Geopolitical considerations, as they often do in these situations, are bound to force their way into the profane
reckoning. Nature’s abhorrence of a vacuum has duly brought in replacements, and they are furious with this experiment
in balloting. This was, for Iraq’s Vice President Nuri Kamal al-Maliki, “a declaration of war on the unity of the Iraqi
people.”
To the Baghdad authorities can be added Turkey, Iran, the United Nations and the United States. The reasoning there is
elementary: the moment the Kurds get a nationalist foothold, the surge towards independence may be unstoppable.
Minorities may upset local applecarts through the region. Police and military measures, followed by massacre, will be
perpetuated. From the crucible of death a state shall be born and slain.
Turkey’s President Recep Tayyip Erdoğan has not disappointed with his stance: military and economic measures are
promised against the Kurdistan Regional Government for holding the referendum. Baghdad, he insists, must remain behind
the steering wheel of the country’s affairs.
“After this, let’s see through which channels the northern Iraqi regional government will send its oil, or where it will
sell it.” As oil is life, the president is keen to remind the upstarts of the KRG that Ankara controls “the tap. The
moment we close the tap, then it’s done.”
The move stresses the complex dynamics of oil politics in the area, with Iraqi Kurdistan able to develop an independent
oil sector of some consequence. This burgeoning sector supplies some 80% of revenue for the KRG. Some 600,000 barrels of
oil are exported on a daily basis, impressive when you start considering the petroleum output relative to such states as
Ecuador and Qatar. The Turkish threat, however, is an important one, given that half of the oil product goes through a
Turkish pipeline which effectively bypasses Baghdad’s own oil company.

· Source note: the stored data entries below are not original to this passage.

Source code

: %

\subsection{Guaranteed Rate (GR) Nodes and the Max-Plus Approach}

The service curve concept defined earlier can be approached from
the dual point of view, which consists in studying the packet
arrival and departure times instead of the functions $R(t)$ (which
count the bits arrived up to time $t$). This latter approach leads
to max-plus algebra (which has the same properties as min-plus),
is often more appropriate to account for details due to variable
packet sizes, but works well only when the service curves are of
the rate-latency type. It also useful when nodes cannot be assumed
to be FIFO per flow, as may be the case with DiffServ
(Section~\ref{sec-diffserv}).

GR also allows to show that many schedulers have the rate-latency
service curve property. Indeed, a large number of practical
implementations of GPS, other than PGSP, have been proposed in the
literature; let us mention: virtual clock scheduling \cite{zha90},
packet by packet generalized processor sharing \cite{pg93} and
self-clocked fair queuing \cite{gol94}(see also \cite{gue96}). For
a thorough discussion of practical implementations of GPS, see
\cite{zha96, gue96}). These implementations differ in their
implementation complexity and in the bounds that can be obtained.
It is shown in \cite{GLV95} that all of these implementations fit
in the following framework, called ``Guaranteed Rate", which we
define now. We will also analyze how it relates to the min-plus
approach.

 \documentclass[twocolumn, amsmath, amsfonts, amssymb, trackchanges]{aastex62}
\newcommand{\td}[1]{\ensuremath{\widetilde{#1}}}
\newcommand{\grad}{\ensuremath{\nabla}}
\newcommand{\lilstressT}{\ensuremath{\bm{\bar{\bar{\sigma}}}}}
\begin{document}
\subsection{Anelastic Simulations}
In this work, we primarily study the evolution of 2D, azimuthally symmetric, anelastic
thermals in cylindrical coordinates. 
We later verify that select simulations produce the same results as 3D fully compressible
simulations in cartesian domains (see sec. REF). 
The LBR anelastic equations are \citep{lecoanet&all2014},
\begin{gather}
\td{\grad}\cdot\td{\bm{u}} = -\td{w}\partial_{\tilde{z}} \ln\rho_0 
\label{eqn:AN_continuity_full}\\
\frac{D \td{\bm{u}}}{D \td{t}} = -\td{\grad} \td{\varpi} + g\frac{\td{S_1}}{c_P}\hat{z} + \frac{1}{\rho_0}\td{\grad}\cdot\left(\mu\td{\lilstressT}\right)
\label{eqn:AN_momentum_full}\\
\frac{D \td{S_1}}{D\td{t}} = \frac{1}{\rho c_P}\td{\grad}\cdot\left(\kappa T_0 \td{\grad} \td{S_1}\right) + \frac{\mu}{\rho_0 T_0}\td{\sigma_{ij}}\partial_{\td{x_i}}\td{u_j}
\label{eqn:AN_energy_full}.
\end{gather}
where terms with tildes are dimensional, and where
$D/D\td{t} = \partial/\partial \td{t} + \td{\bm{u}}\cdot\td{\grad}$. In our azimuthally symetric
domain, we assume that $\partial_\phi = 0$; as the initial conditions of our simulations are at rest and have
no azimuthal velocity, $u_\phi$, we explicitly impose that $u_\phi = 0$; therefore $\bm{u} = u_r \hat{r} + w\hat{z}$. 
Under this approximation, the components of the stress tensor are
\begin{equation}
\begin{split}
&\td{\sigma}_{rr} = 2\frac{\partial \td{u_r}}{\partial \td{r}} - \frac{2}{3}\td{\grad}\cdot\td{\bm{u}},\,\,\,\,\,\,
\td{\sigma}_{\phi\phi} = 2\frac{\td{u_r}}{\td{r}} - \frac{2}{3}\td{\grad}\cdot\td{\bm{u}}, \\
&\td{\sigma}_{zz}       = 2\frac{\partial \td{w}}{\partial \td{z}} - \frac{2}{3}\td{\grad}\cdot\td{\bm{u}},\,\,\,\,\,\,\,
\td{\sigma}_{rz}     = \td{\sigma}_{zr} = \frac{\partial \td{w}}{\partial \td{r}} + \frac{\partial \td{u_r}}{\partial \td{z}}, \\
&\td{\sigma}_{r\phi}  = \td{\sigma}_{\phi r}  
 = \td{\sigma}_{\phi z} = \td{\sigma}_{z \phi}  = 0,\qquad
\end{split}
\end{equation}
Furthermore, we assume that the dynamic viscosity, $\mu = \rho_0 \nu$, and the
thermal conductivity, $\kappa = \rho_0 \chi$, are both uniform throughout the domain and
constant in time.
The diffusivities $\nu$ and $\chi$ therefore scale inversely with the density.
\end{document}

Washington has also affirmed its traditional duplicity regarding the Kurdish situation. While happy to avail itself of
Kurdish help fighting Islamic State forces, pen pushers in the Pentagon and State Department would prefer it if they use
their weapons for an entirely altruistic cause. Forget the nationalist drive: defeating ISIS is the only cause that
truly matters.
According to Army Col. Ryan Dillon, a spokesman for the Combined Joint Task Force-Operation Inherent Resolve, “There is
a distraction from the fight against ISIS”. Irritatingly for Dillon, the Peshmerga forces had been biding their time in
the latest offensive against Hawija, where an estimated 800 to 1,500 ISIS fighters remain. “The Peshmerga are not part
of the elements that are conducting the advance, but they will very much likely play a part because of the proximity of
the Kurdish defence line.”
To add a final, and by no means exhaustive touch of complexity to the vote, some Kurdish groups have preferred caution,
the sort harvested from centuries of disappointment. Businessman Shaswar Abdulwahid Qadir, the man behind the “Not4Now”
campaign, urges the care and patience only wealth can buy. Secession hardly comes cheaply. The Kurdistan Islamic Group
and the Change Movement (Gorran) are similarly opposed to the timing. But nationalist referendums are rarely about
caution and timing, and the waiting, for some, is over.
Dr. Binoy Kampmark was a Commonwealth Scholar at Selwyn College, Cambridge. He lectures at RMIT University, Melbourne.